The assertion seems simple enough – all people, regardless of race, class, gender, or locale, should be free to decide when they have children. And yet, as Melinda Gates aptly observed in her recent TEDxChange talk, “a totally uncontroversial idea [has] unfortunately…become incredibly controversial”.
In the Berlin talk last week, Gates spoke about the importance of family planning as a tenet of the global health agenda. She quickly debunked the widely held belief that access to contraception is a mere woman’s issue. Without question, family planning (or lack thereof) has social, political, and economic implications that redound throughout the global community. Studies have repeatedly shown that when men and women are able to make the conscious decision to have (or not have) children, rates of impoverishment fall, maternal and child health dramatically improves, and even carbon emissions are reduced.
Despite the apparently incontestable benefits of what Gates deems a “totally uncontroversial idea”, questions of universal access to contraception often seem to incite nothing but controversy.
According to Gates, those who suffer most from a lack of family planning capacities are the people of sub-Saharan Africa and the poorest parts of South Asia. Fewer than 20% of sexually-active youth in Africa use contraception and more than 200 million women in Africa and Asia live without adequate family planning services. And although the rates of contraception usage in developing regions rose from less than 10% to 60% between 1960 and 2000, birth-rates in many developing countries still average upwards of 6.
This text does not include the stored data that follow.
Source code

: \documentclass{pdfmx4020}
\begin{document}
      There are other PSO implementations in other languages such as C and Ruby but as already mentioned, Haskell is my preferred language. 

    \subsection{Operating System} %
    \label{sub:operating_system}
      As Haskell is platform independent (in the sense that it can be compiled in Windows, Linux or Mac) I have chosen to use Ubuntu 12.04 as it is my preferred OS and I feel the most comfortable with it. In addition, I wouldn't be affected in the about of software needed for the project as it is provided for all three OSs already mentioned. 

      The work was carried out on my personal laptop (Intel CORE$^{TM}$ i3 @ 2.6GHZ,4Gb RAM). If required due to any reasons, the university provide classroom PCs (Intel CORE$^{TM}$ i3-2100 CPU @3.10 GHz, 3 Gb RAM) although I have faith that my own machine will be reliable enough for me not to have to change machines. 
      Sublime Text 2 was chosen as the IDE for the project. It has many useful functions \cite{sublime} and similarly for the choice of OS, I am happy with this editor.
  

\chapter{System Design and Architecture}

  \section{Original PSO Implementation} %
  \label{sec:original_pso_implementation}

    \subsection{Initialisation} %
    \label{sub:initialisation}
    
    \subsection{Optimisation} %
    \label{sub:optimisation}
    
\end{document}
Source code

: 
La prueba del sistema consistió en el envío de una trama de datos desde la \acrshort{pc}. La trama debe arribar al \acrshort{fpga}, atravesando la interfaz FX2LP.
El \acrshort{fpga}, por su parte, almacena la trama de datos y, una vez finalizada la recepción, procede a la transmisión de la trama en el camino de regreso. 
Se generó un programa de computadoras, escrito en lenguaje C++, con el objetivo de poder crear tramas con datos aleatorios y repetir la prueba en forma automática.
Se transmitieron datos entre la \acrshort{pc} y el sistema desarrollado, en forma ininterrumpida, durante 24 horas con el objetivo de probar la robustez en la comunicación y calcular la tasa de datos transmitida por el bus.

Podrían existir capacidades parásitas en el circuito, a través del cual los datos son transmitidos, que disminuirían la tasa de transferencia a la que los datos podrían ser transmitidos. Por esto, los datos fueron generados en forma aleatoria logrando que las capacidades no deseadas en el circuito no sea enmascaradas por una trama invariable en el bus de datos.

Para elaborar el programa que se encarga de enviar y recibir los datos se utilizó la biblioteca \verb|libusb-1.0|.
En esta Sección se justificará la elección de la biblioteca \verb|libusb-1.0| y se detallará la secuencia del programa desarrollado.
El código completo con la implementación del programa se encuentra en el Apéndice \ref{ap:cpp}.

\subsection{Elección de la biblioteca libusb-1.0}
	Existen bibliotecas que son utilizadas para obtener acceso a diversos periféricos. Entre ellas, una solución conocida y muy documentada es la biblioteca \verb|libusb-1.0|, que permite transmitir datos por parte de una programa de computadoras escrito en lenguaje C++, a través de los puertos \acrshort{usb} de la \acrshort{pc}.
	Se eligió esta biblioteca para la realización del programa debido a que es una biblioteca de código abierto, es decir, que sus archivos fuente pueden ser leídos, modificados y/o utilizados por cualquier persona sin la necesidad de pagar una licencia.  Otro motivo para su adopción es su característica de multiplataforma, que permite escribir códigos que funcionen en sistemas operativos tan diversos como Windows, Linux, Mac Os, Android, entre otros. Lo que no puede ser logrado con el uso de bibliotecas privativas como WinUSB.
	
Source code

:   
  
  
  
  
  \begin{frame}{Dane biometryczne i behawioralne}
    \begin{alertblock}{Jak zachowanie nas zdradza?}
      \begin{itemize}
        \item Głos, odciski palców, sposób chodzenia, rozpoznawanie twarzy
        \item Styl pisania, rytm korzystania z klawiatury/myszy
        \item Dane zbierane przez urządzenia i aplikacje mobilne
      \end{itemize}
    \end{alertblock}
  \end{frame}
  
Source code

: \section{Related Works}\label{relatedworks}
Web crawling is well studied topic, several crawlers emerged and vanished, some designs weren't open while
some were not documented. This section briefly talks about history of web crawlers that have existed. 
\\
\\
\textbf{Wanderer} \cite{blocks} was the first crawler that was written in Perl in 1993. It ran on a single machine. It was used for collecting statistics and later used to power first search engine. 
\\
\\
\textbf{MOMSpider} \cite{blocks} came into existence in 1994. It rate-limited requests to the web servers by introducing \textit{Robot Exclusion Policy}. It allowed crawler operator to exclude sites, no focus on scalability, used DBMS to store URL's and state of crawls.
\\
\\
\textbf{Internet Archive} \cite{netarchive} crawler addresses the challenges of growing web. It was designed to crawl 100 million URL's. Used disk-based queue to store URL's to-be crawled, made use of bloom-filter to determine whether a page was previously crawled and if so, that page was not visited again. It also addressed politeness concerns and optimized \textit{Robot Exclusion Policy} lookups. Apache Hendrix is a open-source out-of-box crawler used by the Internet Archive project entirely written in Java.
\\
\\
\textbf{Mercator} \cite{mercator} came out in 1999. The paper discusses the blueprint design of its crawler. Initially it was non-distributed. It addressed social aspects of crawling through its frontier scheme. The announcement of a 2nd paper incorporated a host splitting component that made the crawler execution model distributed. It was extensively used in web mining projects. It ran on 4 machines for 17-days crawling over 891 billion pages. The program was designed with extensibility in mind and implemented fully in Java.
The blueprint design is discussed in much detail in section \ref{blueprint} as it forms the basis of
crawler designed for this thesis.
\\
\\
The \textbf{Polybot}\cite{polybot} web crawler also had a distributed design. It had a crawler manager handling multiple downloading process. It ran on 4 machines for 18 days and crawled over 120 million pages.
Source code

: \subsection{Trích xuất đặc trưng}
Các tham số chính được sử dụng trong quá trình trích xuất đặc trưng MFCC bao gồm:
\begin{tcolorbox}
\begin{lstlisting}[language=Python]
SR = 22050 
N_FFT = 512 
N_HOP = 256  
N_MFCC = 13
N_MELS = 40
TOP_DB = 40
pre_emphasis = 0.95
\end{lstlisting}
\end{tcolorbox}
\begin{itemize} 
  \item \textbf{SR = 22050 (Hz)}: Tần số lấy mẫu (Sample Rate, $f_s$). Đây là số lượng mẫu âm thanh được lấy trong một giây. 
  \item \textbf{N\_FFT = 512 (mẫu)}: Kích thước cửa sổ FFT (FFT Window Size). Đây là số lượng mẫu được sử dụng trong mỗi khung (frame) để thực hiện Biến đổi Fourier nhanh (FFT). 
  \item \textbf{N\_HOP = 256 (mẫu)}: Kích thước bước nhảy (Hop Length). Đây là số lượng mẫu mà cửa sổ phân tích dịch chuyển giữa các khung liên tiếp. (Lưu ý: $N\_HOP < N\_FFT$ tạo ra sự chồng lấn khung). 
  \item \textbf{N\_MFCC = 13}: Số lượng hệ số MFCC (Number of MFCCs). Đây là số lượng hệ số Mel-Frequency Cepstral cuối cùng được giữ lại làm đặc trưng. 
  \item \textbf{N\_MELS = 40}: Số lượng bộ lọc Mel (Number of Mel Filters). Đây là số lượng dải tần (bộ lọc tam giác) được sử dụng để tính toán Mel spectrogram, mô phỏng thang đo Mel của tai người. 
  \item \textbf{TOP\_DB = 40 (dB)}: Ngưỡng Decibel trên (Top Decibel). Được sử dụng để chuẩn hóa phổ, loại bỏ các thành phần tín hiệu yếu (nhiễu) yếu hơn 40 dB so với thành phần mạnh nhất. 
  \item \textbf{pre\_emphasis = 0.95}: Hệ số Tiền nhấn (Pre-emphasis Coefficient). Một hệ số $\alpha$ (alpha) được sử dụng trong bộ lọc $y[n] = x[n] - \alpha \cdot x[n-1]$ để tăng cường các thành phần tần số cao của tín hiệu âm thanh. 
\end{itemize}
Hundreds of millions worldwide want to control their fertility and yet fail to consistently use contraception. Why? Because it is simply not available. Yet it would cost no more than $3.9 billion a year to make family planning tools available. This seems a minimal cost considering the magnitude of benefit.
One of the major resistances to universal availability are the opponents of family planning, who make up a numerous and powerful group. Some suggest that the value of human life is immeasurable and that reproduction must occur unimpeded. Others assert that family planning often translates, or inevitably slides, into practices akin to eugenics (consider Mississippi appendectomies, Margaret Sanger’s Negro Project, and more recently UN funded campaigns to sterilise disabled women).
The challenge today is to examine the issue in its entirety, properly assessing it within our present socio-political context. What does this mean? According to Melinda Gates, it means acknowledging the past but also understanding that “in region after region, parents have again and again decided to have smaller families”. And that “there is no reason to believe that African women have innately different desires from the rest of the women in the world. Given the option, they will bring their overall fertility down.”
Of course one cannot know for sure what women in Africa and South Asia would do if contraceptives were readily available. But this is not the issue. The issue as posed by Gates is about ensuring a certain quality of life for all of the Earth’s inhabitants by protecting every individual’s right to determine the trajectory of his/her existence. Universal access to contraception, Gates suggests, is an important part of the protection of this right. If a family decides they want three children as opposed to seven, should they not have the freedom to make this choice?
Perhaps attempting to drown out the polemic cacophony that surrounds the issue of family planning, Melinda Gates packaged universal access to contraception as an “uncontroversial idea”. But, in reality, it seems controversy will inevitably follow the issue wherever it leads. And, given the ongoing heated responses to the notion of family planning, this is perhaps to be welcomed.
It is only through public dialogue that issues can be brought to the fore, myths debunked, and stigmas deconstructed. And there is a chance that from this dialogue will spring effective action.